Robyn Blumer in the Milwaukee Journal Sentinel (1)
Perhaps they have learned that sitting in prison is even worse than any job, no matter how menial or dead-end. I worry more about those who have chosen a life of crime and have gotten away with it----so far.
The conclusion reached by Miss Blumer ( also held by the editors of the Journal Sentinel and most urban politicians) that poverty causes crime is understandable. First, the crime rate among the poor is much higher than among the affluent, which is why you are more likely to get mugged at 6th and Center than in Fox Point. Second, it stands to reason that people who are desperate for money are more likely to turn to crime than those who can earn it honestly.
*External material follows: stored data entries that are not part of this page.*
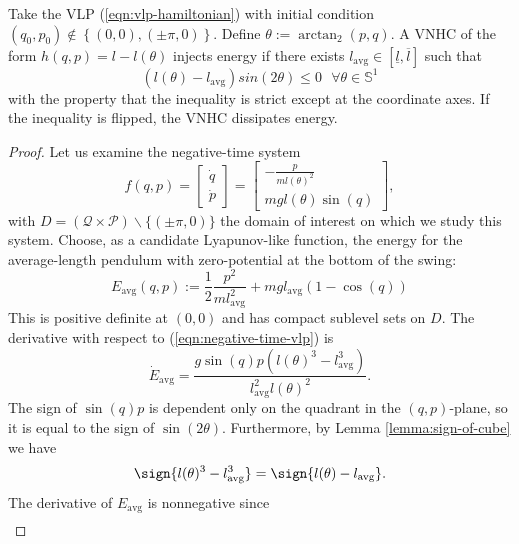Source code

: \begin{thm}\label{thm:vlp-energy-stabilization}
   Take the VLP (\ref{eqn:vlp-hamiltonian}) with initial condition 
   \((q_0,p_0) \not \in \left\{(0,0),(\pm\pi,0)\right\}\).
   Define \(\theta := \arctan_2(p,q)\). 
   A VNHC of the form \(h(q,p) = l - l(\theta)\) injects energy if there exists 
   \(l_\text{avg} \in [\underline{l},\overline{l}]\) such that 
   \begin{equation}\label{eqn:vlp-energy-gain-condition}
      \left(l(\theta) - l_\text{avg}\right)sin(2\theta) \leq 0 \text{ }\forall \theta \in \mathbb{S}^1
   \end{equation}
   with the property that the inequality is strict except at the
   coordinate axes.
   If the inequality is flipped, the VNHC dissipates energy. 
\end{thm}
\begin{proof}
   Let us examine the negative-time system
   \begin{equation}\label{eqn:negative-time-vlp}
      f(q,p) = 
      \begin{bmatrix}
         \dot{q} \\ \dot{p}
      \end{bmatrix} = \begin{bmatrix}
         -\frac{p}{ml(\theta)^2} \\
         mgl(\theta)\sin(q)
      \end{bmatrix}
      ,
   \end{equation}
   with \(D = (\mathcal{Q}\times \mathcal{P}) \backslash \{(\pm \pi, 0)\}\)
   the domain of interest on which we study this system.
   Choose, as a candidate Lyapunov-like function, the energy for the
   average-length pendulum with zero-potential at the bottom of the swing:
   \[
       E_\text{avg}(q,p) := \frac{1}{2}\frac{p^2}{m l_\text{avg}^2} 
           + m g l_\text{avg} (1-\cos(q))
   \]
   This is positive definite at \((0,0)\) and has compact sublevel
   sets on \(D\). The derivative with respect to (\ref{eqn:negative-time-vlp})
   is
   \[
      \dot{E}_\text{avg} = \frac{g\sin(q)p \left(l(\theta)^3 - l_\text{avg}^3\right)}
              {l_\text{avg}^2l(\theta)^2}
      .
   \]
   The sign of \(\sin(q)p\) is dependent only on the quadrant in the
   \((q,p)\)-plane, so it is equal to the sign of \(\sin(2\theta)\). 
   Furthermore, by Lemma \ref{lemma:sign-of-cube} we have
   \[ 
       \sign{l(\theta)^3 - l_\text{avg}^3} = \sign{ l(\theta) - l_\text{avg}}
       .
   \]
   The derivative of \(E_\text{avg}\) is nonnegative since
   \begin{align*}

\end{align*}
\end{proof}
The only trouble is that a comparison of a typical American city, such as Milwaukee, during the depths of the Depression and today does not support the thesis that unemployment and poverty cause crime. By any objective measure, the people of Milwaukee enjoy a far higher standard of living today than did city residents in the Nineteen Thirties. Even the poor today have W-2 and food stamps, and many have public housing. Yet the crime rate in this city is much worse now. Moreover, many violent crimes, such as robbery and shootings, are committed by boys too young to hold a full-time job anyway, even if they could get one.
In my view, crime is caused by a lack of morality, not lack of jobs or money. I do not believe that the typical criminal makes the calculation cited by Miss Blumer. Rather, the crook is characterized by a number of personality traits that include extreme selfishness, lack of conscience, and a strong desire for immediate gratification. Such a person has no concern for the rights or well-being of others, and may even enjoy hurting other people. Someone with this criminal mentality would choose to rob or steal even if good jobs with excellent prospects were abundant in his community, and here is why:
Earning money through legitimate activity requires both effort and a willingness to subordinate one's own desires to those of another person, either a boss or a customer. The criminal, on the other hand, imposes his will on the victim by threats and the use of force, a far more attractive scenario to a sociopathhic person.
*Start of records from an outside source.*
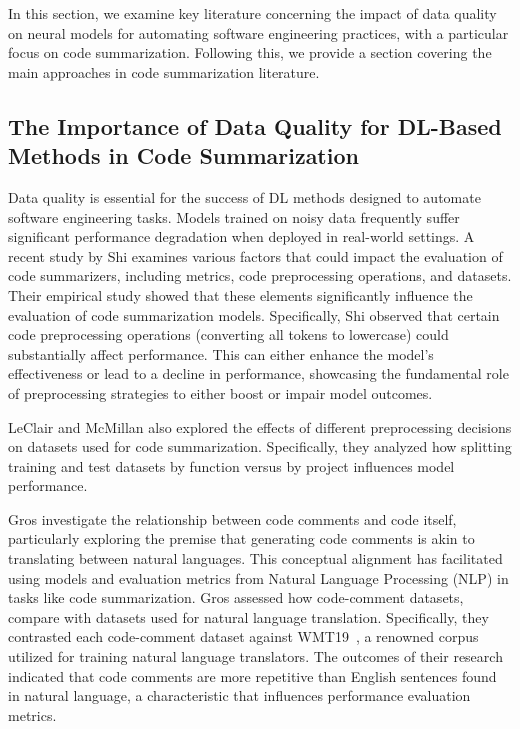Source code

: In this section, we examine key literature concerning the impact of data quality on neural models for automating software engineering practices, with a particular focus on code summarization.
Following this, we provide a section covering the main approaches in code summarization literature.

\subsection{The Importance of Data Quality for DL-Based Methods in Code Summarization}
\label{sec:dataset-cleaning}

Data quality is essential for the success of DL methods designed to automate software engineering tasks. Models trained on noisy data frequently suffer significant performance degradation when deployed in real-world settings. A recent study by Shi \etal \cite{shi2022evaluation} examines various factors that could impact the evaluation of code summarizers, including metrics, code preprocessing operations, and datasets. Their empirical study showed that these elements significantly influence the evaluation of code summarization models. Specifically, Shi \etal observed that certain code preprocessing operations (\eg converting all tokens to lowercase) could substantially affect performance. This can either enhance the model's effectiveness or lead to a decline in performance, showcasing the fundamental role of preprocessing strategies to either boost or impair model outcomes. 

LeClair and McMillan \cite{leclair2019recommendations} also explored the effects of different preprocessing decisions on datasets used for code summarization. Specifically, they analyzed how splitting training and test datasets by function versus by project influences model performance.

Gros \etal \cite{gros2020code} investigate the relationship between code comments and code itself, particularly exploring the premise that generating code comments is akin to translating between natural languages. This conceptual alignment has facilitated using models and evaluation metrics from Natural Language Processing (NLP) in tasks like code summarization. Gros \etal assessed how code-comment datasets, 
compare with datasets used for natural language translation. Specifically, they contrasted each code-comment dataset against WMT19~\cite{barrault2019findings}, a renowned corpus utilized for training natural language translators. The outcomes of their research indicated that code comments are more repetitive than English sentences found in natural language, a characteristic that influences performance evaluation metrics.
But then why would this type of personality disorder be much more common in poverty areas?
I believe that a key factor is lack of a father in the home, which is particularly devastating to the normal development of boys. Parents are role-models for children: mothers for girls and fathers for boys. If a boy grows up without a father to guide and discipline him, he will find adult male role-models elsewhere: in the school, in the church or synagogue, or in the street. A fatherless home will very likely be a poor home, and too often the adult males most respected (and feared) in poverty neighborhoods are the pimps, drug dealers, and other gangsters. (2) The prevalence of "gansta rap" in today's popular culture makes this lifestyle even more attractive to youth. A youngster growing up in this milieu will often join a local gang, whose ethos instills the pernicious values of greed, hostility, and violence. In this way, criminality is passed on from one generation to the next.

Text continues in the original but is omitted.